La polarización de la opinión pública surge en gran medida porque no alternamos nuestros propios lentes

Protestas en la Ciudad de México durante el 2022.
Protestas en la Ciudad de México durante el 2022.Getty Images
Yásnaya Elena A. Gil

No es lo mismo ser progresista que ser “progre”. Durante mis interacciones en distintos espacios en redes sociales comencé a ser descalificada mediante un mote del que desconocía las connotaciones en un inicio; para mi total sorpresa me comenzaron a llamar “progre”. Por el contexto en el que usaban esta palabra pude inferir algunas cosas. La primera de ellas es que no me estaban acusando de ser progresista, sino de ser simplemente “progre”, una diferencia importante, cabe destacar.

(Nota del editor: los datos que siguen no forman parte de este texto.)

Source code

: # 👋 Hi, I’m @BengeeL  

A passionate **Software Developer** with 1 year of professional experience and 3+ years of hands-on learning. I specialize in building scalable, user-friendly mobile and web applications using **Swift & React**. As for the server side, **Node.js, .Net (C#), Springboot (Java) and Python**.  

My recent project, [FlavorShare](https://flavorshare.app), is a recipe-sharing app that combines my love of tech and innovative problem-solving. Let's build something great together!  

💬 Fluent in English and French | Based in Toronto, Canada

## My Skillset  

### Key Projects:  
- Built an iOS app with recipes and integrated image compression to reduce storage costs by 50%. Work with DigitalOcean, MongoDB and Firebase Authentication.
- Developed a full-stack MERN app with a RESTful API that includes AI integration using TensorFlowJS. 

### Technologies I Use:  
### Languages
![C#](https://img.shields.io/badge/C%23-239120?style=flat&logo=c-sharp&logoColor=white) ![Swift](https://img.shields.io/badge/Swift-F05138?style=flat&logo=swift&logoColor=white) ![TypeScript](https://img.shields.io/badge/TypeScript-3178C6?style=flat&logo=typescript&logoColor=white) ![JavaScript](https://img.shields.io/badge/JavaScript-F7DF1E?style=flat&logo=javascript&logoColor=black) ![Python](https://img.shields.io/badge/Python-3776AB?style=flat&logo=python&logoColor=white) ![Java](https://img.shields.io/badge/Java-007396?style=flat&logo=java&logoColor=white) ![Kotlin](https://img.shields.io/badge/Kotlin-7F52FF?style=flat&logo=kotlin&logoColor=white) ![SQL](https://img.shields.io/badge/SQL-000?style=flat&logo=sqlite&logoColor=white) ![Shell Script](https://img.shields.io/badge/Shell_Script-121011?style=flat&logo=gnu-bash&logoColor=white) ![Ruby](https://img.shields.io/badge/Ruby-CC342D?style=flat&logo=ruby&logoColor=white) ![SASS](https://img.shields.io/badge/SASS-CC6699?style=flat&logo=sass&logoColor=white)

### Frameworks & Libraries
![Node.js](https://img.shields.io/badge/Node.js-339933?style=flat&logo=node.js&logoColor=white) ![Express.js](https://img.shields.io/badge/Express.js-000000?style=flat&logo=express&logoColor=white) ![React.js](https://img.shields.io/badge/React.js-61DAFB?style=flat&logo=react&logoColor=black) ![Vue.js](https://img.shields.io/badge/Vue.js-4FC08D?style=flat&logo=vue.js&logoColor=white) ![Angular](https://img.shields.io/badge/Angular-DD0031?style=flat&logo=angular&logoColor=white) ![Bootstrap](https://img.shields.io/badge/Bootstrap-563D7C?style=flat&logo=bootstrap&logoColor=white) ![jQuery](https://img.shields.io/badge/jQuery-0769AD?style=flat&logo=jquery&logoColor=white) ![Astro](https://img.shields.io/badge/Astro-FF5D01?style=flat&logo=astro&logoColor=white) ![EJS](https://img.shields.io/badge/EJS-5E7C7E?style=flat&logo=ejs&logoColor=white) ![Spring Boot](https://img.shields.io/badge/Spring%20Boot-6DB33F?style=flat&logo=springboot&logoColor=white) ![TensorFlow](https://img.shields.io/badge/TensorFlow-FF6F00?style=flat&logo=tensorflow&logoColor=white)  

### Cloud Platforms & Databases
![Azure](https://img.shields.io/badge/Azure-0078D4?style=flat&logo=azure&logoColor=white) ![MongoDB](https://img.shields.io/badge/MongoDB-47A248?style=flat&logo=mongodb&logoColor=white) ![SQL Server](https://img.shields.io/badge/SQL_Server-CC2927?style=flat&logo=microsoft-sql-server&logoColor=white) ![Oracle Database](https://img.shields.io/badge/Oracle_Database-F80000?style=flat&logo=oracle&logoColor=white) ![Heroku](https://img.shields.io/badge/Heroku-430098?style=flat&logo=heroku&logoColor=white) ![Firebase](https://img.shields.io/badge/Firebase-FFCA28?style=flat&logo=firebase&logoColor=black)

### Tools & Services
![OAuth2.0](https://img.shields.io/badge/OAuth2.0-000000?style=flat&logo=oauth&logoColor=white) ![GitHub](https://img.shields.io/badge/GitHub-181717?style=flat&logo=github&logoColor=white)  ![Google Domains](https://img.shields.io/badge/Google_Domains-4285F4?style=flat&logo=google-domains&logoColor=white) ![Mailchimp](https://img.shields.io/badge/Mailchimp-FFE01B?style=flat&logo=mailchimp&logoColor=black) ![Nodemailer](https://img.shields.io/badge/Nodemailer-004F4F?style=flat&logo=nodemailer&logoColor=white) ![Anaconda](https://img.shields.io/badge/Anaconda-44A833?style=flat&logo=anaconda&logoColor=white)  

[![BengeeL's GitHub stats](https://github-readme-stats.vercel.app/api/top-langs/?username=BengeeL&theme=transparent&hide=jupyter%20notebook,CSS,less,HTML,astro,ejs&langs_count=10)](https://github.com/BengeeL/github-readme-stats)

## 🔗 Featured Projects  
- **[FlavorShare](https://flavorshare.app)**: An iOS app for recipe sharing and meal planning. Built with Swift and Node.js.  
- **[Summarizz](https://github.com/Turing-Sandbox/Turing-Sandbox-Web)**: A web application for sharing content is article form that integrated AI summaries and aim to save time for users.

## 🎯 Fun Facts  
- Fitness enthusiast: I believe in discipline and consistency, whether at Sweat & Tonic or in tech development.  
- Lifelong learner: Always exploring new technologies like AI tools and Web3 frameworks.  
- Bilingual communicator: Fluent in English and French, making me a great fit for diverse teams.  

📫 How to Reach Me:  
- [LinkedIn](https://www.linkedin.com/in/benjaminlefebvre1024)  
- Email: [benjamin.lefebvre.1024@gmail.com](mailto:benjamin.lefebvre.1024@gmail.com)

Mientras que el progresismo se plantea en oposición al conservadurismo, su acortamiento en “progre” se ha imantado tanto que ha llegado a convocar un montón de implicaciones despectivas. El progresismo lucha contra la desigualdad social y defiende los llamados derechos civiles, en especial los derechos de las personas afrodescendientes y de pueblos indígenas, los derechos de las mujeres, la diversidad sexual y por la protección del medio ambiente, entre otros temas que chocan evidentemente con los planteamientos del conservadurismo; en general, los planteamientos del progresismo, eso sí, suelen estar planteados dentro de un marco ideológico muy liberal y dentro del marco de las democracias estatistas.

Por el contrario, “progre” ha comenzado a ser utilizado como una manera de caricaturizar y atacar a las personas que defienden las ideas arriba mencionadas y aún más, a personas que tienen incluso críticas fuertes hacia el progresismo, como es mi caso. Basta con que hables de los temas que interesan al progresismo, aunque sea desde una postura política muy diferente, para que corras el riesgo de ser etiquetado como “progre” y se cancele toda posibilidad de escucha compleja. La palabra “progre” se ha convertido en un comodín, en una salida fácil para descalificar las ideas de los otros, despacharlas y no intentar entender un poco desde dónde vienen las diferentes voces.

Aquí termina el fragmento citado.